Rechtsanwälte müssen Fristen nicht doppelt prüfen, sofern sie sich auf eine funktionierende Organisation und die Vermerke in den Handakten verlassen können, entschied das Bundesarbeitsgericht (BAG). Das hat nicht nur praktische, sondern auch haftungsrechtliche Konsequenzen.
Der Sechste Senat des Bundesarbeitsgerichts (BAG) hat mit seinem Urteil vom 20. Februar 2025 (Az.: 6 AZR 155/23) eine Entscheidung zur Fristenkontrolle in Kanzleien getroffen. Anwälte müssen nicht zusätzlich den Fristenkalender überprüfen, solange sie sich auf eine funktionierende Organisation und die Vermerke in den Handakten verlassen können.
Das Gericht hatte über die Wiedereinsetzung in den vorigen Stand eines Klägers zu entscheiden, dessen Anwalt die Frist zur Revisionsbegründung versäumt hatte. Der Sechste Senat urteilte, dass kein schuldhaftes Versäumnis vorlag, da der Anwalt die Frist anhand der Handakten kontrolliert hatte. Eine eigenständige Überprüfung des Fristenkalenders sei nicht erforderlich gewesen, da keine Anhaltspunkte für Fehler bestanden.

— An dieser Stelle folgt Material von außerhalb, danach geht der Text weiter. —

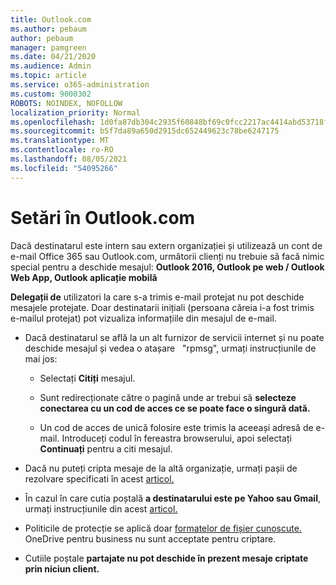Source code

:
 ```yaml
---
title: Outlook.com
ms.author: pebaum
author: pebaum
manager: pamgreen
ms.date: 04/21/2020
ms.audience: Admin
ms.topic: article
ms.service: o365-administration
ms.custom: 9000302
ROBOTS: NOINDEX, NOFOLLOW
localization_priority: Normal
ms.openlocfilehash: 1d0fa87db304c2935f60848bf69c0fcc2217ac4414abd53718f418785e8804c5
ms.sourcegitcommit: b5f7da89a650d2915dc652449623c78be6247175
ms.translationtype: MT
ms.contentlocale: ro-RO
ms.lasthandoff: 08/05/2021
ms.locfileid: "54095266"
---
```

# <a name="settings-in-outlookcom"></a>Setări în Outlook.com

Dacă destinatarul este intern sau extern organizației și utilizează un cont de e-mail Office 365 sau Outlook.com, următorii clienți nu trebuie să facă nimic special pentru a deschide mesajul: **Outlook 2016, Outlook pe web / Outlook Web App, Outlook aplicație mobilă**

**Delegații de** utilizatori la care s-a trimis e-mail protejat nu pot deschide mesajele protejate. Doar destinatarii inițiali (persoana căreia i-a fost trimis e-mailul protejat) pot vizualiza informațiile din mesajul de e-mail.

- Dacă destinatarul se află la un alt furnizor de servicii internet și nu poate deschide mesajul și vedea o atașare &nbsp; "rpmsg", urmați instrucțiunile de mai jos:
    
    - Selectați **Citiți** mesajul.
    
    - Sunt redirecționate către o pagină unde ar trebui să **selecteze conectarea cu un cod de acces ce se poate face o singură dată.**
    
    - Un cod de acces de unică folosire este trimis la aceeași adresă de e-mail. Introduceți codul în fereastra browserului, apoi selectați **Continuați** pentru a citi mesajul.

- Dacă nu puteți cripta mesaje de la altă organizație, urmați pașii de rezolvare specificati în acest [articol.](https://support.office.com/article/known-issues-opening-irm-protected-emails-sent-from-users-in-other-office-365-organizations-0dec0593-a05d-4aa2-8445-9311ebab3164)

- În cazul în care cutia poștală **a destinatarului este pe Yahoo sau Gmail**, urmați </span> instrucțiunile din acest [articol.](https://support.office.com/article/how-do-i-open-a-protected-message-1157a286-8ecc-4b1e-ac43-2a608fbf3098)

- Politicile de protecție se aplică doar [formatelor de fișier cunoscute.](https://docs.microsoft.com/azure/information-protection/rms-client/client-admin-guide-file-types) OneDrive pentru business nu sunt acceptate pentru criptare.

- Cutiile poștale **partajate nu pot deschide în prezent mesaje criptate prin niciun client.** 
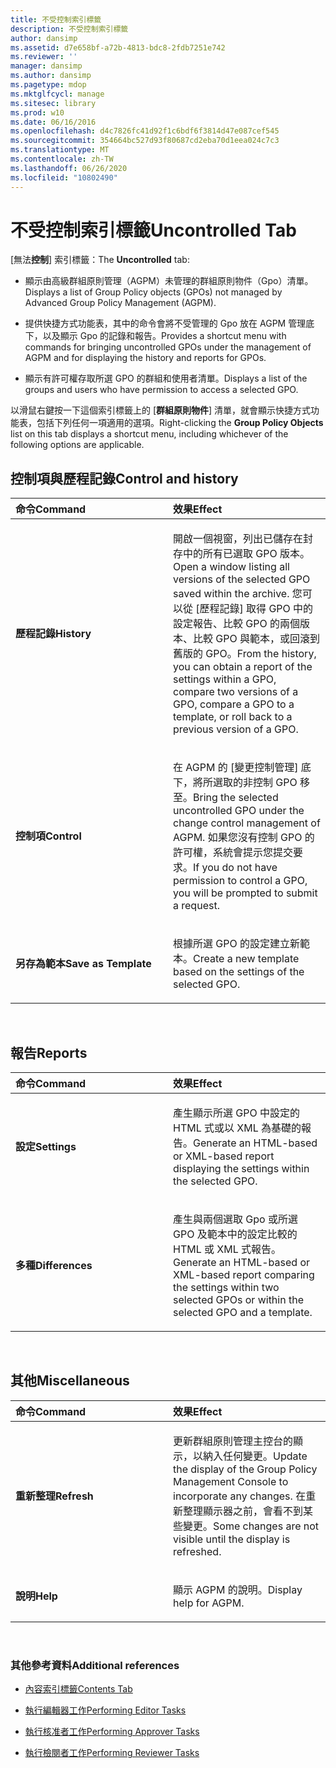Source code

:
 ```yaml
---
title: 不受控制索引標籤
description: 不受控制索引標籤
author: dansimp
ms.assetid: d7e658bf-a72b-4813-bdc8-2fdb7251e742
ms.reviewer: ''
manager: dansimp
ms.author: dansimp
ms.pagetype: mdop
ms.mktglfcycl: manage
ms.sitesec: library
ms.prod: w10
ms.date: 06/16/2016
ms.openlocfilehash: d4c7826fc41d92f1c6bdf6f3814d47e087cef545
ms.sourcegitcommit: 354664bc527d93f80687cd2eba70d1eea024c7c3
ms.translationtype: MT
ms.contentlocale: zh-TW
ms.lasthandoff: 06/26/2020
ms.locfileid: "10802490"
---
```

# <span data-ttu-id="51f30-103">不受控制索引標籤</span><span class="sxs-lookup"><span data-stu-id="51f30-103">Uncontrolled Tab</span></span>


<span data-ttu-id="51f30-104">[無法**控制**] 索引標籤：</span><span class="sxs-lookup"><span data-stu-id="51f30-104">The **Uncontrolled** tab:</span></span>

-   <span data-ttu-id="51f30-105">顯示由高級群組原則管理（AGPM）未管理的群組原則物件（Gpo）清單。</span><span class="sxs-lookup"><span data-stu-id="51f30-105">Displays a list of Group Policy objects (GPOs) not managed by Advanced Group Policy Management (AGPM).</span></span>

-   <span data-ttu-id="51f30-106">提供快捷方式功能表，其中的命令會將不受管理的 Gpo 放在 AGPM 管理底下，以及顯示 Gpo 的記錄和報告。</span><span class="sxs-lookup"><span data-stu-id="51f30-106">Provides a shortcut menu with commands for bringing uncontrolled GPOs under the management of AGPM and for displaying the history and reports for GPOs.</span></span>

-   <span data-ttu-id="51f30-107">顯示有許可權存取所選 GPO 的群組和使用者清單。</span><span class="sxs-lookup"><span data-stu-id="51f30-107">Displays a list of the groups and users who have permission to access a selected GPO.</span></span>

<span data-ttu-id="51f30-108">以滑鼠右鍵按一下這個索引標籤上的 [**群組原則物件**] 清單，就會顯示快捷方式功能表，包括下列任何一項適用的選項。</span><span class="sxs-lookup"><span data-stu-id="51f30-108">Right-clicking the **Group Policy Objects** list on this tab displays a shortcut menu, including whichever of the following options are applicable.</span></span>

## <span data-ttu-id="51f30-109">控制項與歷程記錄</span><span class="sxs-lookup"><span data-stu-id="51f30-109">Control and history</span></span>


<table>
<colgroup>
<col width="50%" />
<col width="50%" />
</colgroup>
<thead>
<tr class="header">
<th align="left"><span data-ttu-id="51f30-110">命令</span><span class="sxs-lookup"><span data-stu-id="51f30-110">Command</span></span></th>
<th align="left"><span data-ttu-id="51f30-111">效果</span><span class="sxs-lookup"><span data-stu-id="51f30-111">Effect</span></span></th>
</tr>
</thead>
<tbody>
<tr class="odd">
<td align="left"><p><strong><span data-ttu-id="51f30-112">歷程記錄</span><span class="sxs-lookup"><span data-stu-id="51f30-112">History</span></span></strong></p></td>
<td align="left"><p><span data-ttu-id="51f30-113">開啟一個視窗，列出已儲存在封存中的所有已選取 GPO 版本。</span><span class="sxs-lookup"><span data-stu-id="51f30-113">Open a window listing all versions of the selected GPO saved within the archive.</span></span> <span data-ttu-id="51f30-114">您可以從 [歷程記錄] 取得 GPO 中的設定報告、比較 GPO 的兩個版本、比較 GPO 與範本，或回滾到舊版的 GPO。</span><span class="sxs-lookup"><span data-stu-id="51f30-114">From the history, you can obtain a report of the settings within a GPO, compare two versions of a GPO, compare a GPO to a template, or roll back to a previous version of a GPO.</span></span></p></td>
</tr>
<tr class="even">
<td align="left"><p><strong><span data-ttu-id="51f30-115">控制項</span><span class="sxs-lookup"><span data-stu-id="51f30-115">Control</span></span></strong></p></td>
<td align="left"><p><span data-ttu-id="51f30-116">在 AGPM 的 [變更控制管理] 底下，將所選取的非控制 GPO 移至。</span><span class="sxs-lookup"><span data-stu-id="51f30-116">Bring the selected uncontrolled GPO under the change control management of AGPM.</span></span> <span data-ttu-id="51f30-117">如果您沒有控制 GPO 的許可權，系統會提示您提交要求。</span><span class="sxs-lookup"><span data-stu-id="51f30-117">If you do not have permission to control a GPO, you will be prompted to submit a request.</span></span></p></td>
</tr>
<tr class="odd">
<td align="left"><p><strong><span data-ttu-id="51f30-118">另存為範本</span><span class="sxs-lookup"><span data-stu-id="51f30-118">Save as Template</span></span></strong></p></td>
<td align="left"><p><span data-ttu-id="51f30-119">根據所選 GPO 的設定建立新範本。</span><span class="sxs-lookup"><span data-stu-id="51f30-119">Create a new template based on the settings of the selected GPO.</span></span></p></td>
</tr>
</tbody>
</table>

 

## <span data-ttu-id="51f30-120">報告</span><span class="sxs-lookup"><span data-stu-id="51f30-120">Reports</span></span>


<table>
<colgroup>
<col width="50%" />
<col width="50%" />
</colgroup>
<thead>
<tr class="header">
<th align="left"><span data-ttu-id="51f30-121">命令</span><span class="sxs-lookup"><span data-stu-id="51f30-121">Command</span></span></th>
<th align="left"><span data-ttu-id="51f30-122">效果</span><span class="sxs-lookup"><span data-stu-id="51f30-122">Effect</span></span></th>
</tr>
</thead>
<tbody>
<tr class="odd">
<td align="left"><p><strong><span data-ttu-id="51f30-123">設定</span><span class="sxs-lookup"><span data-stu-id="51f30-123">Settings</span></span></strong></p></td>
<td align="left"><p><span data-ttu-id="51f30-124">產生顯示所選 GPO 中設定的 HTML 式或以 XML 為基礎的報告。</span><span class="sxs-lookup"><span data-stu-id="51f30-124">Generate an HTML-based or XML-based report displaying the settings within the selected GPO.</span></span></p></td>
</tr>
<tr class="even">
<td align="left"><p><strong><span data-ttu-id="51f30-125">多種</span><span class="sxs-lookup"><span data-stu-id="51f30-125">Differences</span></span></strong></p></td>
<td align="left"><p><span data-ttu-id="51f30-126">產生與兩個選取 Gpo 或所選 GPO 及範本中的設定比較的 HTML 或 XML 式報告。</span><span class="sxs-lookup"><span data-stu-id="51f30-126">Generate an HTML-based or XML-based report comparing the settings within two selected GPOs or within the selected GPO and a template.</span></span></p></td>
</tr>
</tbody>
</table>

 

## <span data-ttu-id="51f30-127">其他</span><span class="sxs-lookup"><span data-stu-id="51f30-127">Miscellaneous</span></span>


<table>
<colgroup>
<col width="50%" />
<col width="50%" />
</colgroup>
<thead>
<tr class="header">
<th align="left"><span data-ttu-id="51f30-128">命令</span><span class="sxs-lookup"><span data-stu-id="51f30-128">Command</span></span></th>
<th align="left"><span data-ttu-id="51f30-129">效果</span><span class="sxs-lookup"><span data-stu-id="51f30-129">Effect</span></span></th>
</tr>
</thead>
<tbody>
<tr class="odd">
<td align="left"><p><strong><span data-ttu-id="51f30-130">重新整理</span><span class="sxs-lookup"><span data-stu-id="51f30-130">Refresh</span></span></strong></p></td>
<td align="left"><p><span data-ttu-id="51f30-131">更新群組原則管理主控台的顯示，以納入任何變更。</span><span class="sxs-lookup"><span data-stu-id="51f30-131">Update the display of the Group Policy Management Console to incorporate any changes.</span></span> <span data-ttu-id="51f30-132">在重新整理顯示器之前，會看不到某些變更。</span><span class="sxs-lookup"><span data-stu-id="51f30-132">Some changes are not visible until the display is refreshed.</span></span></p></td>
</tr>
<tr class="even">
<td align="left"><p><strong><span data-ttu-id="51f30-133">說明</span><span class="sxs-lookup"><span data-stu-id="51f30-133">Help</span></span></strong></p></td>
<td align="left"><p><span data-ttu-id="51f30-134">顯示 AGPM 的說明。</span><span class="sxs-lookup"><span data-stu-id="51f30-134">Display help for AGPM.</span></span></p></td>
</tr>
</tbody>
</table>

 

### <span data-ttu-id="51f30-135">其他參考資料</span><span class="sxs-lookup"><span data-stu-id="51f30-135">Additional references</span></span>

-   [<span data-ttu-id="51f30-136">內容索引標籤</span><span class="sxs-lookup"><span data-stu-id="51f30-136">Contents Tab</span></span>](contents-tab.md)

-   [<span data-ttu-id="51f30-137">執行編輯器工作</span><span class="sxs-lookup"><span data-stu-id="51f30-137">Performing Editor Tasks</span></span>](performing-editor-tasks.md)

-   [<span data-ttu-id="51f30-138">執行核准者工作</span><span class="sxs-lookup"><span data-stu-id="51f30-138">Performing Approver Tasks</span></span>](performing-approver-tasks.md)

-   [<span data-ttu-id="51f30-139">執行檢閱者工作</span><span class="sxs-lookup"><span data-stu-id="51f30-139">Performing Reviewer Tasks</span></span>](performing-reviewer-tasks.md)

 

 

Das Urteil wirkt sich auch haftungsrechtlich aus. Bisher konnten Anwälte für Vermögensschäden haftbar gemacht werden, wenn eine versäumte Frist finanzielle Verluste für Mandanten verursachte. Mit dieser neuen Rechtsprechung reduziert sich das Haftungsrisiko, solange eine gut organisierte Fristenkontrolle innerhalb der Kanzlei existiert.
Wenn Anwälte seltener für Fristenversäumnisse haftbar gemacht werden, könnte das auch zu einer Neubewertung von Risikofaktoren in der Vermögensschaden-Haftpflichtversicherung (VSH) führen.
Das BAG folgt mit dieser Entscheidung der bisherigen Linie des Bundesgerichtshofs (BGH), der bereits in den Urteilen XII ZB 533/22 und XII ZB 113/21 klargestellt hatte, dass eine funktionierende Kanzleiorganisation für die Fristenkontrolle ausreicht. Auch weitere Senate des BAG haben ihre Zustimmung zu dieser Auffassung erklärt.